# [Action item]
Set down every record below exactly as it stands.

[Entries taken from a collection]
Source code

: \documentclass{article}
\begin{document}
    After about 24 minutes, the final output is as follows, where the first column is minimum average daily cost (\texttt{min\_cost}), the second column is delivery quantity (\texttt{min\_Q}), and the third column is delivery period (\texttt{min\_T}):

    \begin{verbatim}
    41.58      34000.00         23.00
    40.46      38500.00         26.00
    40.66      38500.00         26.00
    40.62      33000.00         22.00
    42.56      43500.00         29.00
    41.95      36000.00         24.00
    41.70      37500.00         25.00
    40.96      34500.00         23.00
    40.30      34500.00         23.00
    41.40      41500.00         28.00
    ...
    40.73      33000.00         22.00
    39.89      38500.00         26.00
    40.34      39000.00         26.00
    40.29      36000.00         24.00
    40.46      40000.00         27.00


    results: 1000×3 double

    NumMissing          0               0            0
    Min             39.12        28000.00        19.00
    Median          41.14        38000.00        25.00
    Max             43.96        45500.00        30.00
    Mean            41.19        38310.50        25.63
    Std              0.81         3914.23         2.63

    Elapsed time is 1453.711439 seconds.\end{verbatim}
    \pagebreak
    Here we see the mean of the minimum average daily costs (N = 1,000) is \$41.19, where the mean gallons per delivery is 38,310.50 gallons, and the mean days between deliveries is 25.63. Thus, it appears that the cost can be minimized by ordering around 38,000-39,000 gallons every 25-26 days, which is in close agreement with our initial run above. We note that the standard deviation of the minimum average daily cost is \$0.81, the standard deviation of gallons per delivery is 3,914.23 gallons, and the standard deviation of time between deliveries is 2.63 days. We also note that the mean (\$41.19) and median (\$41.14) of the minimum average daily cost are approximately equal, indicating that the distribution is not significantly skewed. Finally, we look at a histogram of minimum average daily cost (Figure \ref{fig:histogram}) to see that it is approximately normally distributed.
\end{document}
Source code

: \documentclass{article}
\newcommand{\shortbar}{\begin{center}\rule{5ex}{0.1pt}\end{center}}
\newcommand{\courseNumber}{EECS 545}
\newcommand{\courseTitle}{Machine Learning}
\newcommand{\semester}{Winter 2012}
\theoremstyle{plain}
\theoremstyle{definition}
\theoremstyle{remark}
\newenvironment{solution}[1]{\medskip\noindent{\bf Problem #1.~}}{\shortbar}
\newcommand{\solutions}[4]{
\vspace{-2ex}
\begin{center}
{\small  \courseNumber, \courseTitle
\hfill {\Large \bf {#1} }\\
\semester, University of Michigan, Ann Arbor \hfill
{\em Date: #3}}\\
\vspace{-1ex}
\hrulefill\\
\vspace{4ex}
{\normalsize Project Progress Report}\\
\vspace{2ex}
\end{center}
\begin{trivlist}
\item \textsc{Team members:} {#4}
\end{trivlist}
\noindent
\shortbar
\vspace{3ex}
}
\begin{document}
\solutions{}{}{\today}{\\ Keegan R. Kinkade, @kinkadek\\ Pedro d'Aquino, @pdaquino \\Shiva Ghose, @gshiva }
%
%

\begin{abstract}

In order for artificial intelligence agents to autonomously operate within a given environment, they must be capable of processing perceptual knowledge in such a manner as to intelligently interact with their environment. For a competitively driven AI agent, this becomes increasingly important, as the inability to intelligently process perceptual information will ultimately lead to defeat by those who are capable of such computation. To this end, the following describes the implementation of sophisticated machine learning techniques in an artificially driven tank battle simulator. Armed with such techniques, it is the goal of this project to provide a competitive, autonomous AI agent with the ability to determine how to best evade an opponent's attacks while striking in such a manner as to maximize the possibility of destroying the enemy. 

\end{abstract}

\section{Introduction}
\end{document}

# [Answer box]
Source code

: \documentclass{article}
\begin{document}
    After about 24 minutes, the final output is as follows, where the first column is minimum average daily cost (\texttt{min\_cost}), the second column is delivery quantity (\texttt{min\_Q}), and the third column is delivery period (\texttt{min\_T}):

    \begin{verbatim}
    41.58      34000.00         23.00
    40.46      38500.00         26.00
    40.66      38500.00         26.00
    40.62      33000.00         22.00
    42.56      43500.00         29.00
    41.95      36000.00         24.00
    41.70      37500.00         25.00
    40.96      34500.00         23.00
    40.30      34500.00         23.00
    41.40      41500.00         28.00
    ...
    40.73      33000.00         22.00
    39.89      38500.00         26.00
    40.34      39000.00         26.00
    40.29      36000.00         24.00
    40.46      40000.00         27.00


    results: 1000×3 double

    NumMissing          0               0            0
    Min             39.12        28000.00        19.00
    Median          41.14        38000.00        25.00
    Max             43.96        45500.00        30.00
    Mean            41.19        38310.50        25.63
    Std              0.81         3914.23         2.63

    Elapsed time is 1453.711439 seconds.\end{verbatim}
    \pagebreak
    Here we see the mean of the minimum average daily costs (N = 1,000) is \$41.19, where the mean gallons per delivery is 38,310.50 gallons, and the mean days between deliveries is 25.63. Thus, it appears that the cost can be minimized by ordering around 38,000-39,000 gallons every 25-26 days, which is in close agreement with our initial run above. We note that the standard deviation of the minimum average daily cost is \$0.81, the standard deviation of gallons per delivery is 3,914.23 gallons, and the standard deviation of time between deliveries is 2.63 days. We also note that the mean (\$41.19) and median (\$41.14) of the minimum average daily cost are approximately equal, indicating that the distribution is not significantly skewed. Finally, we look at a histogram of minimum average daily cost (Figure \ref{fig:histogram}) to see that it is approximately normally distributed.
\end{document}
Source code

: \documentclass{article}
\newcommand{\shortbar}{\begin{center}\rule{5ex}{0.1pt}\end{center}}
\newcommand{\courseNumber}{EECS 545}
\newcommand{\courseTitle}{Machine Learning}
\newcommand{\semester}{Winter 2012}
\theoremstyle{plain}
\theoremstyle{definition}
\theoremstyle{remark}
\newenvironment{solution}[1]{\medskip\noindent{\bf Problem #1.~}}{\shortbar}
\newcommand{\solutions}[4]{
\vspace{-2ex}
\begin{center}
{\small  \courseNumber, \courseTitle
\hfill {\Large \bf {#1} }\\
\semester, University of Michigan, Ann Arbor \hfill
{\em Date: #3}}\\
\vspace{-1ex}
\hrulefill\\
\vspace{4ex}
{\normalsize Project Progress Report}\\
\vspace{2ex}
\end{center}
\begin{trivlist}
\item \textsc{Team members:} {#4}
\end{trivlist}
\noindent
\shortbar
\vspace{3ex}
}
\begin{document}
\solutions{}{}{\today}{\\ Keegan R. Kinkade, @kinkadek\\ Pedro d'Aquino, @pdaquino \\Shiva Ghose, @gshiva }
%
%

\begin{abstract}

In order for artificial intelligence agents to autonomously operate within a given environment, they must be capable of processing perceptual knowledge in such a manner as to intelligently interact with their environment. For a competitively driven AI agent, this becomes increasingly important, as the inability to intelligently process perceptual information will ultimately lead to defeat by those who are capable of such computation. To this end, the following describes the implementation of sophisticated machine learning techniques in an artificially driven tank battle simulator. Armed with such techniques, it is the goal of this project to provide a competitive, autonomous AI agent with the ability to determine how to best evade an opponent's attacks while striking in such a manner as to maximize the possibility of destroying the enemy. 

\end{abstract}

\section{Introduction}
\end{document}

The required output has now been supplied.